DROPPING A
BOMBSHELL
Diving could well be safer, says John Liddiard, if we ditched our basic assumptions and learnt to think the unthinkable
In diving incident reports, one problem seems to come up time and again - lost contact with divers on the surface. Divers come up away from the boat and are not spotted. The boat breaks down and loses contact with divers. Shotlines drag under while divers are decompressing and the boat loses its visual reference. Delayed surface marker buoys are missed in heavy seas.
These are just a few typical scenarios, but how many "diver lost, never seen again" situations include the diver reaching the surface?
Now I will digress, to tell a little story I heard years ago, about a branch of science called "operational analysis", a system of solving problems mathematically.
During World War Two, patrol aircraft would search areas of sea for surfaced or snorkelling U-boats. On spotting one, the aircraft would dive to attack it with depth bombs. On spotting the aircraft, the U-boat would crash-dive and make an evasive turn.

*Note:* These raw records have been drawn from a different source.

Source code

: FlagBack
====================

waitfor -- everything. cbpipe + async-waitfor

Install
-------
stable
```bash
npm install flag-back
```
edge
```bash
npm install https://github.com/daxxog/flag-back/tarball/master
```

Depth bombs have a greatest effective blast radius at a particular depth, and it was at this depth that they were being set to explode.
This seems sensible enough; set the bombs to explode at the depth at which they give the biggest bang, and you stand more chance of killing the U-boat.
The trouble was, the bombs were not killing many U-boats! A bunch of scientists were locked in a room and told to solve the problem. They looked at dive rates, speed and turn rates of U-boats, the relative effective radius of the bombs at various depths, the spread of the pattern dropped by attacking aircraft and so on.
Their conclusion? The U-boats were often too shallow to be killed by the exploding depth bombs, and if the subs reached the critical depth, they would have time to turn far enough to evade them. Either way, the bombs were wasted.
The solution was to set the bombs to explode at shallower depths. They had a lower effective blast radius, but were more likely to be close enough to the U-boat to do some damage. The kill rate improved significantly.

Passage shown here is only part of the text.